HTTP: requests on steroids

The HTTP module is implemented on top of requests, but provides additional features. Refer to tenlib.http's documentation for details.

Example comparison requests/ten

Let's say you want to log in as an administrator on a Drupal website. You want to proxy the traffic through Burp to check if everything works correctly. With requests, you'd have the following script:

import requests
import re

URL = 'http://site.com'

def main():
    session = Session()
    session.verify = False

    session.proxies = {'http': 'localhost:8080', 'https': 'localhost:8080'}

    # GET request to get CSRF token, form ID, etc.

    response = session.get(URL + '/user/login')

    form_build_id = re.search('name="form_build_id" value="(.*?)"', response.text).group(1)
    form_token = re.search('name="form_token" value="(.*?)"', response.text).group(1)
    form_id = re.search('name="form_id" value="(.*?)"', response.text).group(1)

    # Log in

    response = session.post(
        URL + '/user/login',
        data={
            'user': 'someone',
            'pass': 'password1!'
            'form_build_id': form_build_id,
            'form_token': form_token,
            'form_id': form_id,
        }
    }

    if response.status_code != 200:
        print('Unable to log in')
        exit()

    if 'Welcome, admin' not in response.text:
        print('User is not an administrator')
        exit()

    print('Login successful !')

main()

With ten, you'd have:

from ten import *

URL = 'http://site.com'

@entry
def main():
    session = ScopedSession(URL)
    session.burp()

    response = session.get('/user/login')

    form = response.form(id='user-login')
    form.update({
        'user': 'someone',
        'pass': 'password1!'
    })
    response = form.submit()

    if not response.code(200):
        failure('Unable to log in')

    if not response.contains('Welcome, admin'):
        failure('User is not an administrator')

    msg_success('Login successful !')


main()

Faster, and more readable. But that's not all the http module can do.

Session

Creating a standard session and issuing HTTP requests

Create a session like so:

session = Session()

The API is the same as requests.Session's API.

# Some GET request
response = session.get('https://site.com/', headers={...}, ...)
# Some POST request
response = session.post('https://site.com/user/login', data={...}, ...)

Creating a scoped session

When you're bound to send several requests to the same website, you often end up having to concat the base URL with the path. Instead, you can use a ScopedSession:

session = ScopedSession('http://target.com/admin')
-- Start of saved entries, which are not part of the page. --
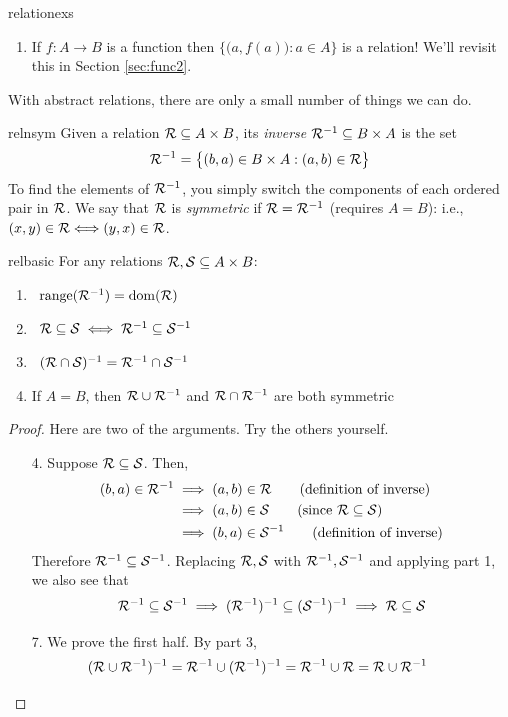 \begin{examples}{}{relationexs}
\begin{enumerate}
	  \item\label{ex:relationexs7} If $f:A\to B$ is a function then $\bigl\{\bigl(a,f(a)\bigr):a\in A\bigr\}$ is a relation! We'll revisit this in Section \ref{sec:func2}.
	\end{enumerate}
\end{examples}

\goodbreak

With abstract relations, there are only a small number of things we can do.

\begin{defn}{}{relnsym}
	Given a relation $\mathcal{R}\subseteq A\times B$, its \emph{inverse} $\mathcal{R}^{-1}\subseteq B\times A$ is the set
	\[
		\mathcal{R}^{-1}=\bigl\{(b,a)\in B\times A:(a,b)\in\mathcal{R}\bigr\}
	\]
	To find the elements of $\mathcal{R}^{-1}$, you simply switch the components of each ordered pair in $\mathcal{R}$.\smallbreak
	We say that $\mathcal{R}$ is \emph{symmetric} if $\mathcal{R}=\mathcal{R}^{-1}$ (requires $A=B$): i.e., $(x,y)\in \mathcal{R}\Longleftrightarrow (y,x)\in \mathcal{R}$.
\end{defn}

\begin{thm}{}{relbasic}
	For any relations $\mathcal{R},\mathcal{S}\subseteq A\times B$:
	\begin{enumerate}\itemsep2pt
	  \item {} \ $\operatorname{range}(\mathcal{R}^{-1})=\operatorname{dom}(\mathcal{R})$
		\setcounter{enumi}{2}
		\item {} \ $\mathcal{R}\subseteq \mathcal{S}\iff \mathcal{R}^{-1}\subseteq \mathcal{S}^{-1}$
		\setcounter{enumi}{4}
		\item {} \ $(\mathcal{R}\cap \mathcal{S})^{-1}=\mathcal{R}^{-1}\cap \mathcal{S}^{-1}$
		\setcounter{enumi}{6}
		\item If $A=B$, then $\mathcal{R}\cup \mathcal{R}^{-1}$ and $\mathcal{R}\cap \mathcal{R}^{-1}$ are both symmetric
	\end{enumerate}
\end{thm}

\begin{proof}
	Here are two of the arguments. Try the others yourself.
	\begin{enumerate}\itemsep0pt
		\item[4.] Suppose $\mathcal{R}\subseteq\mathcal{S}$. Then,
		\begin{align*}
			(b,a)\in\cR^{-1}&\implies (a,b)\in\cR \tag{definition of inverse}\\
			&\implies (a,b)\in\cS \tag{since $\cR\subseteq\cS$}\\
			&\implies (b,a)\in\cS^{-1} \tag{definition of inverse}
		\end{align*}
		Therefore $\mathcal{R}^{-1}\subseteq\mathcal{S}^{-1}$. Replacing $\mathcal{R},\mathcal{S}$ with $\mathcal{R}^{-1},\mathcal{S}^{-1}$ and applying part 1, we also see that
		\[
			\mathcal{R}^{-1}\subseteq\mathcal{S}^{-1}\implies (\mathcal{R}^{-1})^{-1}\subseteq (\mathcal{S}^{-1})^{-1} \implies \mathcal{R}\subseteq \mathcal{S}
		\]
		\item[7.] We prove the first half. By part 3,
		\[
			(\mathcal{R}\cup \mathcal{R}^{-1})^{-1}=\mathcal{R}^{-1}\cup (\mathcal{R}^{-1})^{-1}=\mathcal{R}^{-1}\cup \mathcal{R}=\mathcal{R}\cup \mathcal{R}^{-1} \tag*{\qedhere}
		\]
	\end{enumerate}
\end{proof}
You'd call methods like this:

# GET http://target.com/admin/login
response = await session.get('/login')

If you request something that is out of scope, it'll raise an exception:

# raises HTTPOutOfScopeError
response = await session.get('http://target.com/user')

Setting a proxy

The standard requests API requires you to set proxies as a dictionary. Now, a string suffices:

session.proxies = "socks5://localhost:8888"

Proxying through Burp

If you need to debug some requests, you can call Session.burp() to set the proxy to localhost:8080.

session.burp()

When you're done, unset it like so:

session.unburp()

Raw URLs

By default, URL's path is not re-evaluated by ten, allowing the use of non-canonical URLs, or un-encoded URLs:

# GET /portal/../admin?param=<xss> HTTP/1.1
response = session.get("https://target.com/portal/../admin?param=<xss>")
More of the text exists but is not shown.